Jan Brodka is an instrumentalist, folklorist, and propagator of the folk culture of the Żywiec Beskids. Born in 1945, he lives in Twardorzeczka (Lipowa Municipality, Silesian Voivodeship). In 2012, he received the Oskar Kolber Award.
He has invested all of his professional, artistic, educational, and organizational efforts into the Żywiec area. He first began working towards protecting and popularising local folk culture in 1966, when he took up the position of music instructor of the Żywiec regional group.
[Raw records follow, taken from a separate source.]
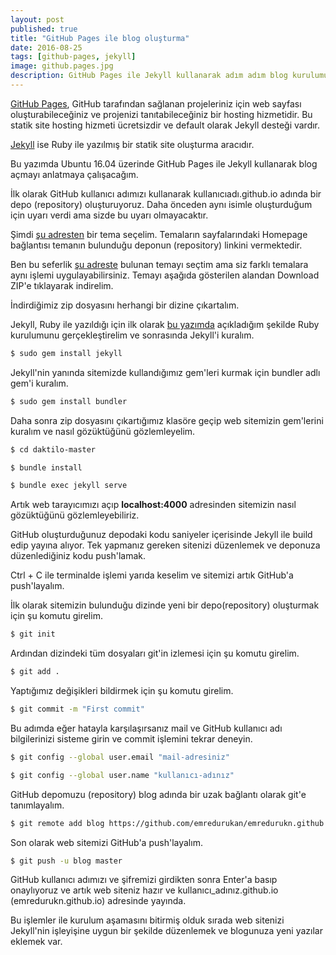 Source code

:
 ```yaml
---
layout: post
published: true
title: "GitHub Pages ile blog oluşturma"
date: 2016-08-25
tags: [github-pages, jekyll]
image: github.pages.jpg
description: GitHub Pages ile Jekyll kullanarak adım adım blog kurulumu
---
```



<a href="https://pages.github.com/" target="_blank">GitHub Pages</a>, GitHub tarafından sağlanan projeleriniz için web sayfası oluşturabileceğiniz ve projenizi tanıtabileceğiniz bir hosting hizmetidir. Bu statik site hosting hizmeti ücretsizdir ve default olarak Jekyll desteği vardır.

<center>
	<amp-img width="500" height="300" alt="GitHub Pages" layout="responsive" src="/assets/images/github.pages.jpg"></amp-img>
</center>


<a href="https://jekyllrb.com/" target="_blank">Jekyll</a> ise Ruby ile yazılmış bir statik site oluşturma aracıdır.

Bu yazımda Ubuntu 16.04 üzerinde GitHub Pages ile Jekyll kullanarak blog açmayı anlatmaya çalışacağım.


İlk olarak GitHub kullanıcı adımızı kullanarak kullanıcıadı.github.io adında bir depo (repository) oluşturuyoruz. Daha önceden aynı isimle oluşturduğum için uyarı verdi ama sizde bu uyarı olmayacaktır.

<center>
	<amp-img width="902" height="660" layout="responsive" src="/assets/images/repository-olusturma.png"></amp-img>
</center>


Şimdi <a href="http://jekyllthemes.org/" target="_blank">şu adresten</a> bir tema seçelim. Temaların sayfalarındaki Homepage bağlantısı temanın bulunduğu deponun (repository) linkini vermektedir.

Ben bu seferlik <a href="https://github.com/kronik3r/daktilo" target="_blank">şu adreste</a> bulunan temayı seçtim ama siz farklı temalara aynı işlemi uygulayabilirsiniz. Temayı aşağıda gösterilen alandan Download ZIP'e tıklayarak indirelim.

<center>
	<amp-img width="1138" height="575" layout="responsive" src="/assets/images/download-repository.png"></amp-img>
</center>


İndirdiğimiz zip dosyasını herhangi bir dizine çıkartalım.


Jekyll, Ruby ile yazıldığı için ilk olarak <a href="https://emredurukn.github.io/2016/08/19/ubuntu-uzerinde-rails-kurulumu.html" target="_blank">bu yazımda</a> açıkladığım şekilde Ruby kurulumunu gerçekleştirelim ve sonrasında Jekyll'i kuralım. 

```bash
$ sudo gem install jekyll
```

Jekyll'nin yanında sitemizde kullandığımız gem'leri kurmak için bundler adlı gem'i kuralım. 

```bash
$ sudo gem install bundler
```

Daha sonra zip dosyasını çıkartığımız klasöre geçip web sitemizin gem'lerini kuralım ve nasıl gözüktüğünü gözlemleyelim.

```bash
$ cd daktilo-master

$ bundle install

$ bundle exec jekyll serve
```

Artık web tarayıcımızı açıp **localhost:4000** adresinden sitemizin nasıl gözüktüğünü gözlemleyebiliriz. 

<center>
	<amp-img width="718" height="381" layout="responsive" src="/assets/images/local-jekyll.png"></amp-img>
</center>


GitHub oluşturduğunuz depodaki kodu saniyeler içerisinde Jekyll ile build edip yayına alıyor. Tek yapmanız gereken sitenizi düzenlemek ve deponuza düzenlediğiniz kodu push'lamak.

Ctrl + C ile terminalde işlemi yarıda keselim ve sitemizi artık GitHub'a push'layalım.


İlk olarak sitemizin bulunduğu dizinde yeni bir depo(repository) oluşturmak için şu komutu girelim.  

```bash
$ git init
```

Ardından dizindeki tüm dosyaları git'in izlemesi için şu komutu girelim.

```bash
$ git add .
```

Yaptığımız değişikleri bildirmek için şu komutu girelim.

```bash
$ git commit -m "First commit"
```

Bu adımda eğer hatayla karşılaşırsanız mail ve GitHub kullanıcı adı bilgilerinizi sisteme girin ve commit işlemini tekrar deneyin.

```bash
$ git config --global user.email "mail-adresiniz"

$ git config --global user.name "kullanıcı-adınız"
```

GitHub depomuzu (repository) blog adında bir uzak bağlantı olarak git'e tanımlayalım.

```bash
$ git remote add blog https://github.com/emredurukan/emredurukn.github.io.git
```

Son olarak web sitemizi GitHub'a push'layalım.

```bash
$ git push -u blog master
```

GitHub kullanıcı adımızı ve şifremizi girdikten sonra Enter'a basıp onaylıyoruz ve artık web siteniz hazır ve kullanıcı_adınız.github.io (emredurukn.github.io) adresinde yayında.


Bu işlemler ile kurulum aşamasını bitirmiş olduk sırada web sitenizi Jekyll'nin işleyişine uygun bir şekilde düzenlemek ve blogunuza yeni yazılar eklemek var.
The scope of his interests and creative projects soon started expanding to include his own musical activity (playing on various local instruments: trembit, bagpipes, heligonka); original research into a range of regional band performances; theoretical and practical musical tuition, involving forming new professional groups and expanding the competencies of young musical folklorists; and organizing and supporting major folk-related events (showcases, festivals and competitions) of local, national, and international reach.
Since 1967, he has been pursuing a number of his own artistic and educational initiatives, as well as leading several bands in the city of Żywiec and its surrounding area. Between 1967-77, he led the following groups: Famed, Sędzioły, Lipowinie, Gronie, and Beskidy. The project that stands out in his decades-long career is the Ziemia Żywiecka (The Żywiec Region) Folk Group for Dances and Songs. Brodka co-founded the band in 1971, and has acted as its artistic and managing director ever since, but more importantly, he has been researching and creating the musical basis for the group’s dance performances, which constitutes its core activity.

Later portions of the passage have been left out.